About Josh Clark
Josh Clark is a UX design leader who helps organisations build products for what's next. He is founder of Big Medium, a New York design studio specialising in future-friendly interfaces for artificial intelligence, connected devices, and responsive websites. His clients include Samsung, Time Inc, ExxonMobil, About.com, TechCrunch, Entertainment Weekly, eBay, O’Reilly Media, and many others. Josh has written several books, including Designing for Touch and Tapworthy: Designing Great iPhone Apps. He speaks around the world about what’s next for digital interfaces.
Before the internet swallowed him up, Josh was a producer of national PBS programs at Boston’s WGBH. He shared his three words of Russian with Mikhail Gorbachev, strolled the ranch with Nancy Reagan, hobnobbed with Rockefellers, and wrote trivia questions for a primetime game show. In 1996, he created the popular “Couch-to-5K” (C25K) running schedule, which has helped millions of skeptical would-be exercisers take up jogging. (His motto is the same for fitness as it is for software user experience: no pain, no pain.)

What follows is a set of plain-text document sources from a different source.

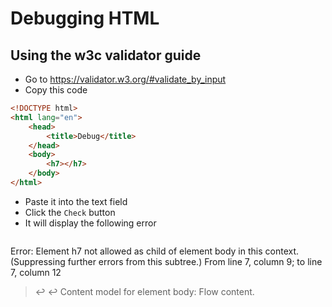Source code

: # Debugging HTML

## Using the w3c validator guide

* Go to https://validator.w3.org/#validate_by_input
* Copy this code
```html
<!DOCTYPE html>
<html lang="en">
    <head>
        <title>Debug</title>
    </head>
    <body>
        <h7></h7>
    </body>
</html>
```

* Paste it into the text field
* Click the `Check` button
* It will display the following error
  ```
Error: Element h7 not allowed as child of element body in this context. (Suppressing further errors from this subtree.)
From line 7, column 9; to line 7, column 12
>↩        <h7></h7>↩
Content model for element body:
Flow content.
  ```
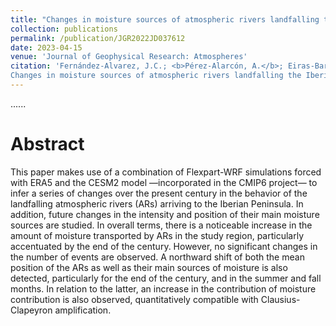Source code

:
 ```yaml
---
title: "Changes in moisture sources of atmospheric rivers landfalling the Iberian Peninsula with WRF-Flexpart"
collection: publications
permalink: /publication/JGR2022JD037612
date: 2023-04-15
venue: 'Journal of Geophysical Research: Atmospheres'
citation: 'Fernández-Alvarez, J.C.; <b>Pérez-Alarcón, A.</b>; Eiras-Barca, J.; Rahimi-Esfarjani, S.;  Nieto, R.; Gimeno, L. (2023).
Changes in moisture sources of atmospheric rivers landfalling the Iberian Peninsula with WRF-FLEXPART.<i> Journal of Geophysical Research: Atmospheres </i>,128 (8), e2022JD037612. <a href="https://doi.org/10.1029/2022JD037612" target="blank">https://doi.org/10.1029/2022JD037612</a>'
---
```


......  

# Abstract

This paper makes use of a combination of Flexpart-WRF simulations forced with ERA5 and the CESM2 model —incorporated in the CMIP6 project— to
infer a series of changes over the present century in the behavior of the landfalling atmospheric rivers (ARs) arriving to the Iberian Peninsula.
In addition, future changes in the intensity and position of their main moisture sources are studied. In overall terms, there is a noticeable 
increase in the amount of moisture transported by ARs in the study region, particularly accentuated by the end of the century. However, no 
significant changes in the number of events are observed. A northward shift of both the mean position of the ARs as well as their main sources
of moisture is also detected, particularly for the end of the century, and in the summer and fall months. In relation to the latter, an increase 
in the contribution of moisture contribution is also observed, quantitatively compatible with Clausius-Clapeyron amplification.
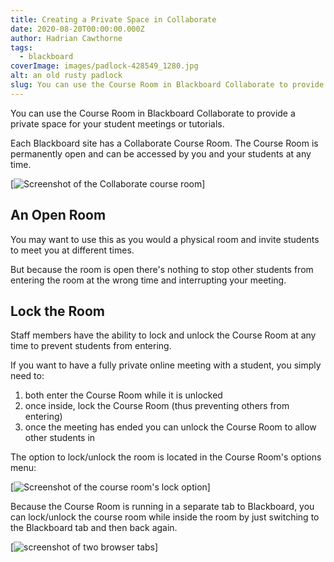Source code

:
 ```yaml
---
title: Creating a Private Space in Collaborate
date: 2020-08-20T00:00:00.000Z
author: Hadrian Cawthorne
tags:
  - blackboard
coverImage: images/padlock-428549_1280.jpg
alt: an old rusty padlock
slug: You can use the Course Room in Blackboard Collaborate to provide a private space for your student meetings or tutorials. Each Blackboard site has a Collaborate Course Room. The Course Room is permanently open and can be accessed by you and your students at any time.
---
```


You can use the Course Room in Blackboard Collaborate to provide a private space for your student meetings or tutorials.

Each Blackboard site has a Collaborate Course Room. The Course Room is permanently open and can be accessed by you and your students at any time.

[![Screenshot of the Collaborate course room](/images/2020-08-20-13_59_27-Window.png)]

## An Open Room

You may want to use this as you would a physical room and invite students to meet you at different times.

But because the room is open there's nothing to stop other students from entering the room at the wrong time and interrupting your meeting.

## Lock the Room

Staff members have the ability to lock and unlock the Course Room at any time to prevent students from entering.

If you want to have a fully private online meeting with a student, you simply need to:

1. both enter the Course Room while it is unlocked
2. once inside, lock the Course Room (thus preventing others from entering)
3. once the meeting has ended you can unlock the Course Room to allow other students in

The option to lock/unlock the room is located in the Course Room's options menu:

[![Screenshot of the course room's lock option](/images/lock-course-room.png)]

Because the Course Room is running in a separate tab to Blackboard, you can lock/unlock the course room while inside the room by just switching to the Blackboard tab and then back again.

[![screenshot of two browser tabs](/images/switch-tabs.png)]
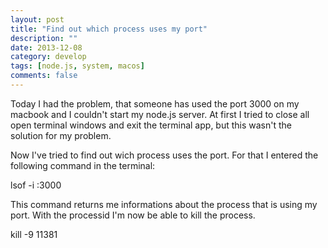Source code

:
 ```yaml
---
layout: post
title: "Find out which process uses my port"
description: ""
date: 2013-12-08
category: develop
tags: [node.js, system, macos]
comments: false
---
```


Today I had the problem, that someone has used the port 3000 on my macbook and I couldn't start my node.js server.
At first I tried to close all open terminal windows and exit the terminal app, but this wasn't the solution for my problem.

Now I've tried to find out wich process uses the port. For that I entered the following command in the terminal:

  lsof -i :3000

This command returns me informations about the process that is using my port. With the processid I'm now be able to kill the process.

  kill -9 11381

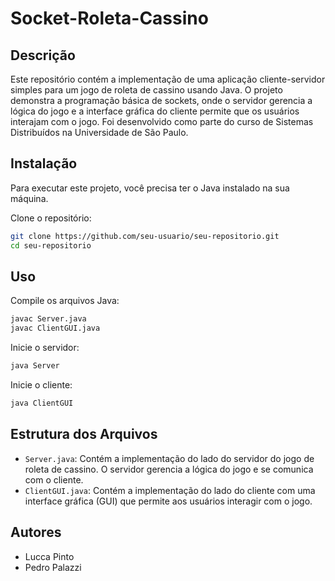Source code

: 
# Socket-Roleta-Cassino

## Descrição
Este repositório contém a implementação de uma aplicação cliente-servidor simples para um jogo de roleta de cassino usando Java. O projeto demonstra a programação básica de sockets, onde o servidor gerencia a lógica do jogo e a interface gráfica do cliente permite que os usuários interajam com o jogo. Foi desenvolvido como parte do curso de Sistemas Distribuídos na Universidade de São Paulo.

## Instalação
Para executar este projeto, você precisa ter o Java instalado na sua máquina. 

Clone o repositório:
```bash
git clone https://github.com/seu-usuario/seu-repositorio.git
cd seu-repositorio
```

## Uso
Compile os arquivos Java:
```bash
javac Server.java
javac ClientGUI.java
```

Inicie o servidor:
```bash
java Server
```

Inicie o cliente:
```bash
java ClientGUI
```

## Estrutura dos Arquivos
- `Server.java`: Contém a implementação do lado do servidor do jogo de roleta de cassino. O servidor gerencia a lógica do jogo e se comunica com o cliente.
- `ClientGUI.java`: Contém a implementação do lado do cliente com uma interface gráfica (GUI) que permite aos usuários interagir com o jogo.

## Autores
- Lucca Pinto
- Pedro Palazzi


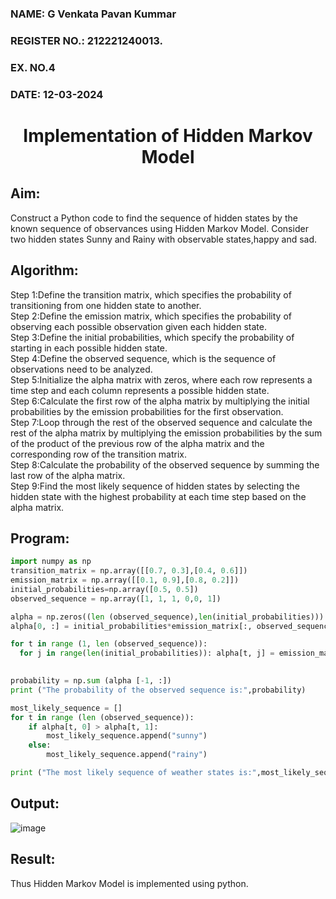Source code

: <H3>NAME: G Venkata Pavan Kummar</H3>
<H3>REGISTER NO.: 212221240013.</H3>
<H3>EX. NO.4</H3>
<H3>DATE: 12-03-2024</H3>
<H1 ALIGN =CENTER> Implementation of Hidden Markov Model</H1>

## Aim: 
Construct a Python code to find the sequence of hidden states by the known sequence of observances using Hidden Markov Model. Consider two hidden states Sunny and Rainy with observable states,happy and sad.

## Algorithm:

Step 1:Define the transition matrix, which specifies the probability of transitioning from  one hidden state to another.<br>
Step 2:Define the emission matrix, which specifies the probability of observing each possible observation given each hidden state.<br>
Step 3:Define the initial probabilities, which specify the probability of starting in each possible hidden state.<br>
Step 4:Define the observed sequence, which is the sequence of observations need to  be analyzed.<br>
Step 5:Initialize the alpha matrix with zeros, where each row represents a time step and each column represents a possible hidden state.<br>
Step 6:Calculate the first row of the alpha matrix by multiplying the initial  probabilities by the emission probabilities for the first observation.<br>
Step 7:Loop through the rest of the observed sequence and calculate the rest of the alpha matrix by multiplying the emission probabilities by the sum of the product of 
       the previous row of the alpha matrix and the corresponding row of the transition matrix.<br>
Step 8:Calculate the probability of the observed sequence by summing the last row of the alpha matrix.<br>
Step 9:Find the most likely sequence of hidden states by selecting the hidden state with the highest probability at each time step based on the alpha matrix.<br>

## Program:
```python
import numpy as np
transition_matrix = np.array([[0.7, 0.3],[0.4, 0.6]])
emission_matrix = np.array([[0.1, 0.9],[0.8, 0.2]])
initial_probabilities=np.array([0.5, 0.5])
observed_sequence = np.array([1, 1, 1, 0,0, 1])

alpha = np.zeros((len (observed_sequence),len(initial_probabilities)))
alpha[0, :] = initial_probabilities*emission_matrix[:, observed_sequence[0]]

for t in range (1, len (observed_sequence)): 
  for j in range(len(initial_probabilities)): alpha[t, j] = emission_matrix[j,
                                                                            observed_sequence[t]] * np.sum (alpha[t-1, :] * transition_matrix[:, j])

probability = np.sum (alpha [-1, :])
print ("The probability of the observed sequence is:",probability)

most_likely_sequence = []
for t in range (len (observed_sequence)):
    if alpha[t, 0] > alpha[t, 1]:
        most_likely_sequence.append("sunny")
    else:
        most_likely_sequence.append("rainy")

print ("The most likely sequence of weather states is:",most_likely_sequence)

```
## Output:

![image](https://github.com/Pavan-Gv/Ex-4--AAI/assets/94827772/d0737bec-9805-4ea1-abeb-2507a71f5608)


## Result:
Thus Hidden Markov Model is implemented using python.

AI is your new design material
Machine learning has become available and accessible enough to bring into your everyday work as a day-to-day design material. Like all design materials, machine-generated content, insight, and interaction have a unique grain—a texture that hints at how they want to be used and shaped for best effect. This lively and inspiring talk explores the perspectives and practical techniques that you can use today—like right now—not only to make existing products better but to imagine surprising new services. Refit familiar design and UX process to work with the grain of the algorithm and to help the machines solve real problems without creating new ones. The challenges and opportunities of AI and machine learning are plenty; discover your own influential role, and learn to handle this powerful new design material with care and respect.
Designing for AI’s Strengths and Weaknesses
At their best, AI and machine-learning applications surface new insights and startlingly accurate predictions. There’s just one hitch: the robots are weirdos. Because machine learning systems are probabilistic, and because they’re based on data of varying quality, these systems sometimes deliver conclusions that are nonsensical, wrong, biased, or even dangerous.
Designers play a critical role here. They explore new techniques for creating everyday interfaces that deliver the benefits of machine-learning insights while guarding against their pitfalls. Whether you’re new to designing algorithmic interfaces or an old hand at machine learning, you’ll discover new techniques and perspectives for working alongside our strange robot friends.
In this workshop, you will learn to:
- Identify opportunities for machine learning to amplify human judgment and agency, rather than replace them.
- Sharpen user expectations for a system’s accuracy and capability through cues of language, interaction, and manner.
- Explore design patterns that properly treat machine-generated results as signals, not facts.
- Anticipate the kinds of mistakes and misunderstandings machine-learning systems frequently make.
- Use responsible design patterns that soften the impact of machine errors.
- Embrace transparency to help people understand why machines make the recommendations they do.